Blood component therapy US Medical PG Question 10: A 58-year-old cirrhotic man with ascites undergoes large volume paracentesis (6 liters removed). Four hours later, he becomes hypotensive (BP 80/50 mmHg) and tachycardic (HR 115/min). Labs show: Cr 2.1 mg/dL (baseline 1.0), Na+ 128 mEq/L, Hct 38%. What is the most appropriate immediate management?
- A. 5% albumin 6-8 grams per liter of ascites removed (Correct Answer)

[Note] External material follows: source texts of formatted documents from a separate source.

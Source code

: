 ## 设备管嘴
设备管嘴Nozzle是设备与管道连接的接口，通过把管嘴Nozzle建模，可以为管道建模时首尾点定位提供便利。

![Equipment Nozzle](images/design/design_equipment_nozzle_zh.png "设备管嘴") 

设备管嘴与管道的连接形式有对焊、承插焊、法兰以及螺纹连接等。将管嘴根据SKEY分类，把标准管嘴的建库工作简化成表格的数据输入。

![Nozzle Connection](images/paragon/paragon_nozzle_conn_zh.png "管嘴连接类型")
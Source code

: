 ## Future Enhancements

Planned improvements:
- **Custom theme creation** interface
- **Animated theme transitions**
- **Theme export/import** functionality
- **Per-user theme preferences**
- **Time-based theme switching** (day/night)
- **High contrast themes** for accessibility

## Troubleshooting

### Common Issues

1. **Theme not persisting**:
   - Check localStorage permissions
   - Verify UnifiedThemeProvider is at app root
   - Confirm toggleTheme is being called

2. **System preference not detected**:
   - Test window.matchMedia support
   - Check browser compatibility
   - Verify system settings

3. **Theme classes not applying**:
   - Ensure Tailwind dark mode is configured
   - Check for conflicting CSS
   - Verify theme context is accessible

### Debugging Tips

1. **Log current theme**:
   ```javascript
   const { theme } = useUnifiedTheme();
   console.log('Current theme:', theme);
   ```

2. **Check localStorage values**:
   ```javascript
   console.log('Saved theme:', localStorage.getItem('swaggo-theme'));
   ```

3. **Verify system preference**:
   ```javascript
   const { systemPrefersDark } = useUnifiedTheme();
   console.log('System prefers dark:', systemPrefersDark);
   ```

- B. Normal saline bolus 2 liters
- C. Octreotide and midodrine for hepatorenal syndrome
- D. Vasopressors to maintain blood pressure
- E. Re-infusion of filtered ascitic fluid
Blood component therapy Explanation: ***5% albumin 6-8 grams per liter of ascites removed***
- This patient is experiencing **post-paracentesis circulatory dysfunction (PPCD)**, characterized by hypotension and **acute kidney injury** (doubled creatinine) following a large volume paracentesis (>5L).
- Administration of **intravenous albumin** is the gold standard treatement to expand the **effective arterial blood volume** and prevent further deterioration into hepatorenal syndrome.

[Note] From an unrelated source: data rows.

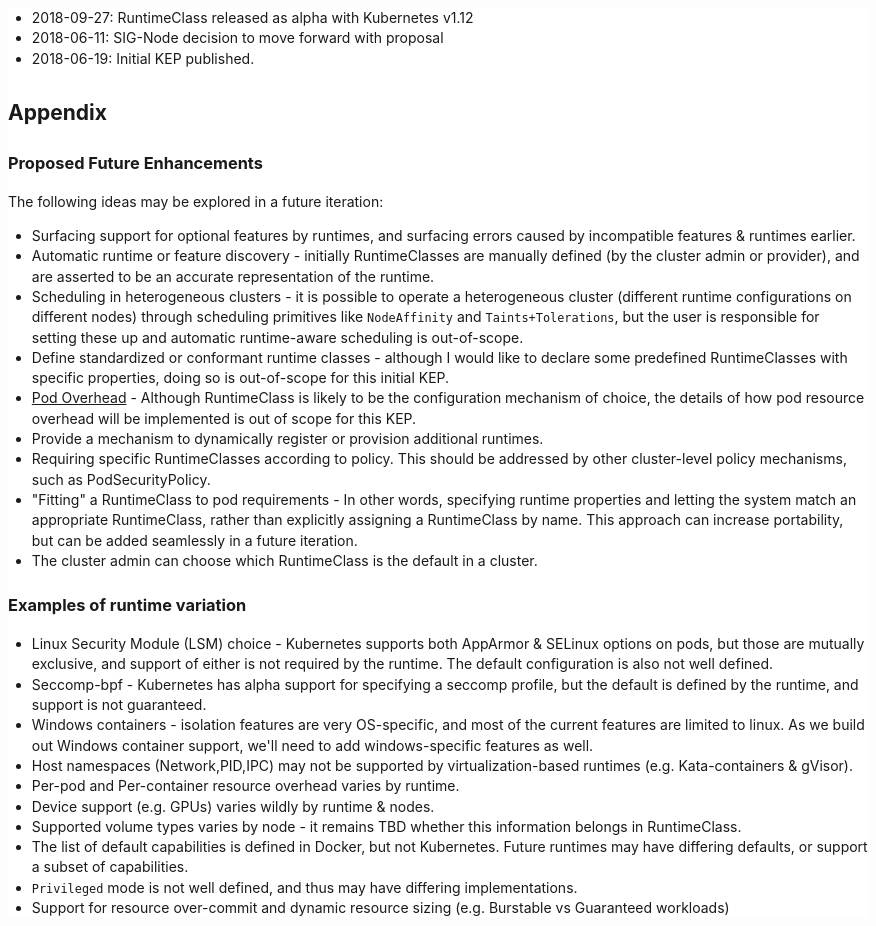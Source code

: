 - 2018-09-27: RuntimeClass released as alpha with Kubernetes v1.12
- 2018-06-11: SIG-Node decision to move forward with proposal
- 2018-06-19: Initial KEP published.

## Appendix

### Proposed Future Enhancements

The following ideas may be explored in a future iteration:

- Surfacing support for optional features by runtimes, and surfacing errors caused by
  incompatible features & runtimes earlier.
- Automatic runtime or feature discovery - initially RuntimeClasses are manually defined (by the
  cluster admin or provider), and are asserted to be an accurate representation of the runtime.
- Scheduling in heterogeneous clusters - it is possible to operate a heterogeneous cluster
  (different runtime configurations on different nodes) through scheduling primitives like
  `NodeAffinity` and `Taints+Tolerations`, but the user is responsible for setting these up and
  automatic runtime-aware scheduling is out-of-scope.
- Define standardized or conformant runtime classes - although I would like to declare some
  predefined RuntimeClasses with specific properties, doing so is out-of-scope for this initial KEP.
- [Pod Overhead][] - Although RuntimeClass is likely to be the configuration mechanism of choice,
  the details of how pod resource overhead will be implemented is out of scope for this KEP.
- Provide a mechanism to dynamically register or provision additional runtimes.
- Requiring specific RuntimeClasses according to policy. This should be addressed by other
  cluster-level policy mechanisms, such as PodSecurityPolicy.
- "Fitting" a RuntimeClass to pod requirements - In other words, specifying runtime properties and
  letting the system match an appropriate RuntimeClass, rather than explicitly assigning a
  RuntimeClass by name. This approach can increase portability, but can be added seamlessly in a
  future iteration.
- The cluster admin can choose which RuntimeClass is the default in a cluster.

[Pod Overhead]: https://docs.google.com/document/d/1EJKT4gyl58-kzt2bnwkv08MIUZ6lkDpXcxkHqCvvAp4/edit

### Examples of runtime variation

- Linux Security Module (LSM) choice - Kubernetes supports both AppArmor & SELinux options on pods,
  but those are mutually exclusive, and support of either is not required by the runtime. The
  default configuration is also not well defined.
- Seccomp-bpf - Kubernetes has alpha support for specifying a seccomp profile, but the default is
  defined by the runtime, and support is not guaranteed.
- Windows containers - isolation features are very OS-specific, and most of the current features are
  limited to linux. As we build out Windows container support, we'll need to add windows-specific
  features as well.
- Host namespaces (Network,PID,IPC) may not be supported by virtualization-based runtimes
  (e.g. Kata-containers & gVisor).
- Per-pod and Per-container resource overhead varies by runtime.
- Device support (e.g. GPUs) varies wildly by runtime & nodes.
- Supported volume types varies by node - it remains TBD whether this information belongs in
  RuntimeClass.
- The list of default capabilities is defined in Docker, but not Kubernetes. Future runtimes may
  have differing defaults, or support a subset of capabilities.
- `Privileged` mode is not well defined, and thus may have differing implementations.
- Support for resource over-commit and dynamic resource sizing (e.g. Burstable vs Guaranteed
  workloads)


[Sandboxes]: https://docs.google.com/document/d/1QQ5u1RBDLXWvC8K3pscTtTRThsOeBSts_imYEoRyw8A/edit
[runpodsandbox]: https://github.com/kubernetes/kubernetes/blob/b05a61e299777c2030fbcf27a396aff21b35f01b/pkg/kubelet/apis/cri/runtime/v1alpha2/api.proto#L344
[cri-validation]: https://github.com/kubernetes-sigs/cri-tools/blob/master/docs/validation.md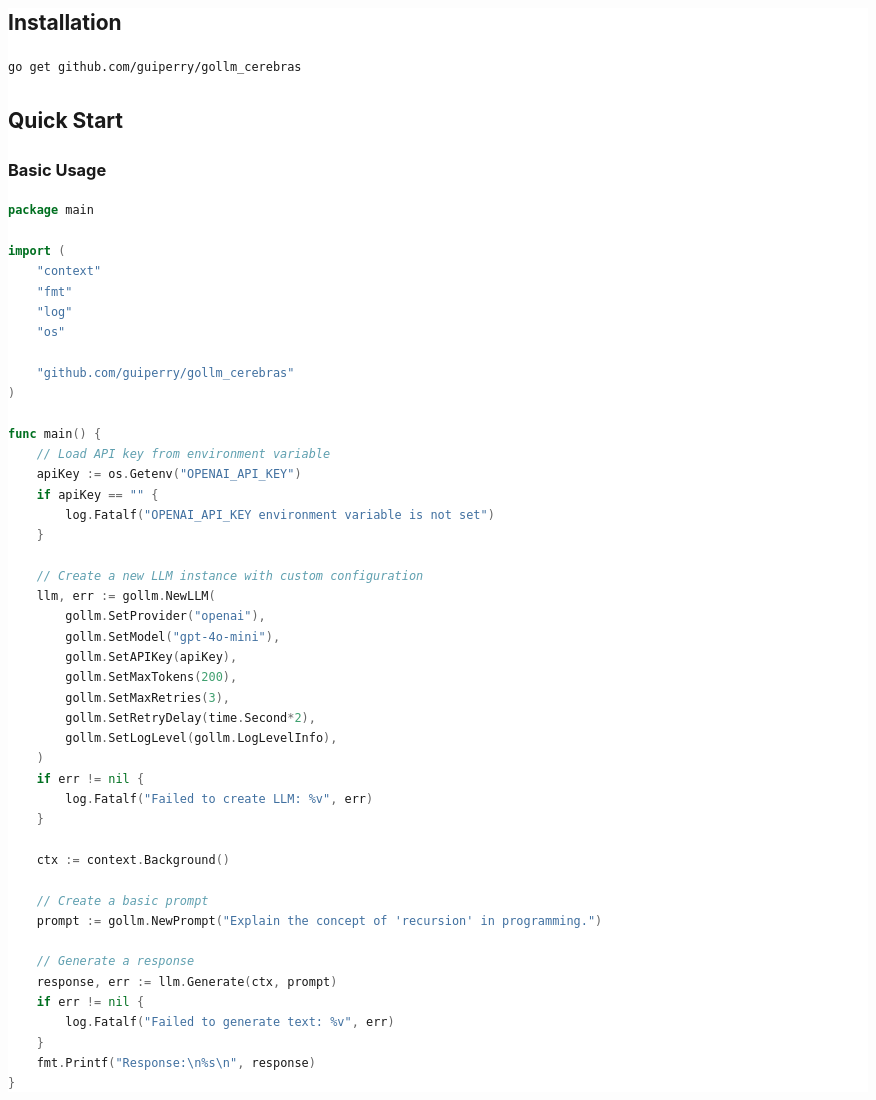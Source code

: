 ## Installation

```bash
go get github.com/guiperry/gollm_cerebras
```

## Quick Start

### Basic Usage

```go
package main

import (
    "context"
    "fmt"
    "log"
    "os"

    "github.com/guiperry/gollm_cerebras"
)

func main() {
    // Load API key from environment variable
    apiKey := os.Getenv("OPENAI_API_KEY")
    if apiKey == "" {
        log.Fatalf("OPENAI_API_KEY environment variable is not set")
    }

    // Create a new LLM instance with custom configuration
    llm, err := gollm.NewLLM(
        gollm.SetProvider("openai"),
        gollm.SetModel("gpt-4o-mini"),
        gollm.SetAPIKey(apiKey),
        gollm.SetMaxTokens(200),
        gollm.SetMaxRetries(3),
        gollm.SetRetryDelay(time.Second*2),
        gollm.SetLogLevel(gollm.LogLevelInfo),
    )
    if err != nil {
        log.Fatalf("Failed to create LLM: %v", err)
    }

    ctx := context.Background()

    // Create a basic prompt
    prompt := gollm.NewPrompt("Explain the concept of 'recursion' in programming.")

    // Generate a response
    response, err := llm.Generate(ctx, prompt)
    if err != nil {
        log.Fatalf("Failed to generate text: %v", err)
    }
    fmt.Printf("Response:\n%s\n", response)
}
```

*Normal saline bolus 2 liters*
- In cirrhotic patients, **crystalloids** are less effective as they rapidly redistribute into the **interstitial space** (third-spacing) and can worsen ascites/edema.
- Saline does not provide the **oncotic pressure** required to counteract the splanchnic vasodilation typical of PPCD.
*Octreotide and midodrine for hepatorenal syndrome*
- While these agents are used for **Hepatorenal Syndrome (HRS)**, the immediate priority in post-procedure hypotension is **volume expansion** to correct the circulatory dysfunction.
- These medications are typically reserved for patients who do not respond to **volume expansion with albumin** or meet specific criteria for type 1 HRS.
*Vasopressors to maintain blood pressure*
- Vasopressors like **norepinephrine** are generally considered after fluid resuscitation with **albumin** has failed to restore hemodynamic stability.
- Using pressors alone ignores the underlying **intravascular volume deficit** caused by the fluid shift after paracentesis.
*Re-infusion of filtered ascitic fluid*
- This is not a standard or recommended clinical practice due to risks of **infection**, **coagulopathy**, and lack of evidence for efficacy.
- The specific requirement in this pathology is **concentrated albumin** to maintain oncotic pressure, which ascitic fluid does not provide efficiently.